Ikea paid millions to Romania's communist secret police in 1980s

Swedish furniture chain made secret payments to the feared Securitate through deals with a local furniture manufacturer in the 1980s

PUBLISHED : Monday, 07 July, 2014, 4:31am
UPDATED : Monday, 07 July, 2014, 9:48am

Romania's brutal communist-era secret police received covert six-figure payments from Ikea as part of the Swedish group's deals with a local furniture manufacturer in the 1980s, according to documents obtained by The Guardian.

Recently declassified files at the National College for Studying the Securitate Archives (CNSAS) in Bucharest suggest that the furniture firm agreed to be overcharged for products made in Romania. Some of the overpayments were deposited in an account controlled by the Securitate, the feared secret police agency.

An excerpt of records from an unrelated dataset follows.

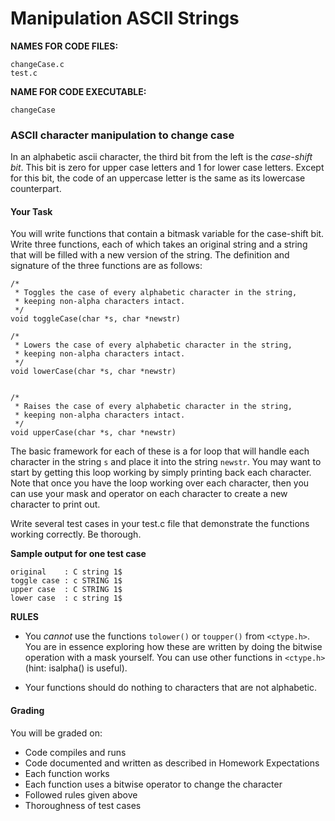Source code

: # Manipulation ASCII Strings

**NAMES FOR CODE FILES:** 

	changeCase.c
	test.c

**NAME FOR CODE EXECUTABLE:** 

	changeCase

### ASCII character manipulation to change case

In an alphabetic ascii character, the third bit from the left is the *case-shift bit*. This bit is zero for upper case letters and 1 for lower case letters. Except for this bit, the code of an uppercase letter is the same as its lowercase counterpart.

#### Your Task
You will write functions that contain a bitmask variable for the case-shift bit. Write three functions, each of which takes an original string and a string that will be filled with a new version of the string. The definition and signature of the three functions are as follows:

	/*
	 * Toggles the case of every alphabetic character in the string,
	 * keeping non-alpha characters intact.
	 */
	void toggleCase(char *s, char *newstr)

	/*
	 * Lowers the case of every alphabetic character in the string,
	 * keeping non-alpha characters intact.
	 */
	void lowerCase(char *s, char *newstr)


	/*
	 * Raises the case of every alphabetic character in the string,
	 * keeping non-alpha characters intact.
	 */
	void upperCase(char *s, char *newstr)

The basic framework for each of these is a for loop that will handle each character in the string `s` and place it into the string `newstr`. You may want to start by getting this loop working by simply printing back each character. Note that once you have the loop working over each character, then you can use your mask and operator on each character to create a new character to print out.

Write several test cases in your test.c file that demonstrate the functions working correctly. Be thorough.

**Sample output for one test case**

	original    : C string 1$
	toggle case : c STRING 1$
	upper case  : C STRING 1$
	lower case  : c string 1$


**RULES**

- You *cannot* use the functions `tolower()` or `toupper()` from `<ctype.h>`. You are in essence exploring how these are written by doing the bitwise operation with a mask yourself. You can use other functions in `<ctype.h>` (hint: isalpha() is useful).

- Your functions should do nothing to characters that are not alphabetic.

#### Grading
You will be graded on:

- Code compiles and runs
- Code documented and written as described in Homework Expectations
- Each function works
- Each function uses a bitwise operator to change the character
- Followed rules given above
- Thoroughness of test cases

The documents suggest Ikea was complicit in the arrangement. Ikea denies complicity, but has launched an internal investigation. It says it was unaware of the Securitate's involvement in its commercial operations.

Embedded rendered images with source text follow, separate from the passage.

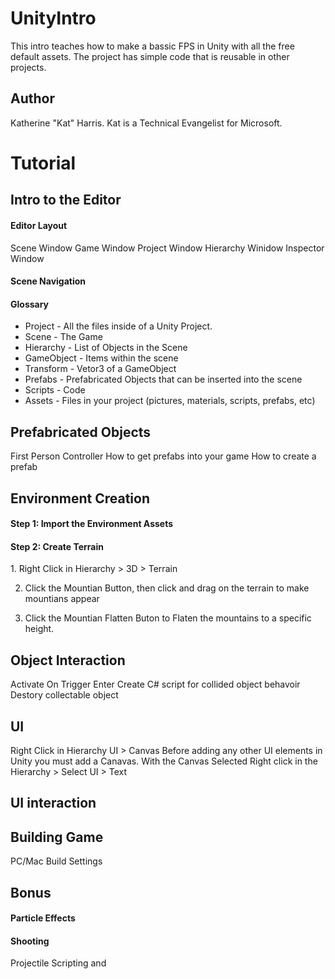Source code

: # UnityIntro
This intro teaches how to make a bassic FPS in Unity with all the free default assets. The project has simple code that is reusable in other projects. 

## Author
Katherine "Kat" Harris. Kat is a Technical Evangelist for Microsoft. 

# Tutorial

## Intro to the Editor
#### Editor Layout
Scene Window
Game Window
Project Window
Hierarchy Winidow
Inspector Window

#### Scene Navigation
#### Glossary
* Project - All the files inside of a Unity Project. 
* Scene - The Game
* Hierarchy - List of Objects in the Scene
* GameObject - Items within the scene
* Transform - Vetor3 of a GameObject
* Prefabs - Prefabricated Objects that can be inserted into the scene
* Scripts - Code 
* Assets - Files in your project (pictures, materials, scripts, prefabs, etc)

## Prefabricated Objects
First Person Controller
How to get prefabs into your game
How to create a prefab

## Environment Creation
<h4>Step 1: Import the Environment Assets</h4>
<h4>Step 2: Create Terrain </h4>
1. Right Click in Hierarchy > 3D > Terrain

2. Click the Mountian Button, then click and drag on the terrain to make mountians appear

3. Click the Mountian Flatten Buton to Flaten the mountains to a specific height.  

## Object Interaction
Activate On Trigger Enter
Create C# script for collided object behavoir
Destory collectable object

## UI
Right Click in Hierarchy
UI > Canvas
Before adding any other UI elements in Unity you must add a Canavas. 
With the Canvas Selected 
Right click in the Hierarchy > Select UI > Text


## UI interaction



## Building Game
PC/Mac Build Settings 

## Bonus

#### Particle Effects

#### Shooting
Projectile Scripting and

The revelations will nonetheless raise new questions about Ikea's operations during the cold war, when it also used East German political prisoners to build its products. Ikea was one of a small number of Western companies that took advantage of the increasing openness for business of several Eastern Bloc countries during the 1980s. It was attracted to the prodigious timber resources and cheap labour offered by a country such as Romania.

It made a deal with a Romanian state-run timber company, Tehnoforestexport, in 1981 which by the middle of that decade was worth about £10 million (HK$133 million in today's money) a year. According to the documents, the Securitate used a special foreign trade company called ICE Dunarea to skim money from the deals. The Securitate, which did the dirty work of Romania's dictator Nicolae Ceausescu, torturing and killing thousands of political opponents during his 24 years in power, is believed to have made billions of dollars out of state-sanctioned rackets, kickbacks and commercial-criminal ruses.

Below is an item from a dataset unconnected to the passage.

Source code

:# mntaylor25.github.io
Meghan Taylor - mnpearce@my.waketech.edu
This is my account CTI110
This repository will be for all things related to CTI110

The opening of this part of the archive this year has shed a mottled light on some of these economic operations. In the Ikea files - given the codename "Scandinavica" - a cache of formerly top-secret notes, memos, bank statements and reports from the Securitate, coupled with copies of agreements between Tehnoforestexport and Ikea detail how the Securitate got involved in the deal.

A note from the "Ministry of Interior, Department of State Security, Military Unit 0544", dated September 27, 1986 and marked "Top Secret, sole copy", explains that the "Scandinavica currency collection operation" was initiated "with the aim of receiving foreign currency through over-billing the payments made in the contract between ICE Tehnoforestexport with Ikea of Sweden, valued at 97 million Swedish crowns."

The note was signed by "Major Eftimie Gelu", a man revealed in previously declassified CNSAS documents to be Constantin Anghelache, who is now the executive chairman of Dinamo Bucharest football club, formerly the interior ministry's football team.

When The Guardian asked Anghelache about his Securitate past and the Ikea affair, he refused to comment.

The documents suggest some of the overpayments made by Ikea were to have been paid back later to a bank account in East Berlin, minus interest accrued.

The 1986 files reveal that it took the Securitate about six months to repay the monies, during which it made US$41,283.28 from interest. At one point, according to the May 1986 file, an Ikea executive named as Ingvar Nilson travelled to Romania to try to recoup the money.

Operation Scandinavica was closed in 1988, when Ikea discontinued its dealings with Tehnoforestexport.

Over seven years, its Romanian partner produced a wide selection of products for Ikea. These were shipped to Ikea stores in Sweden, Germany, Denmark, Austria, France, Belgium and the Netherlands.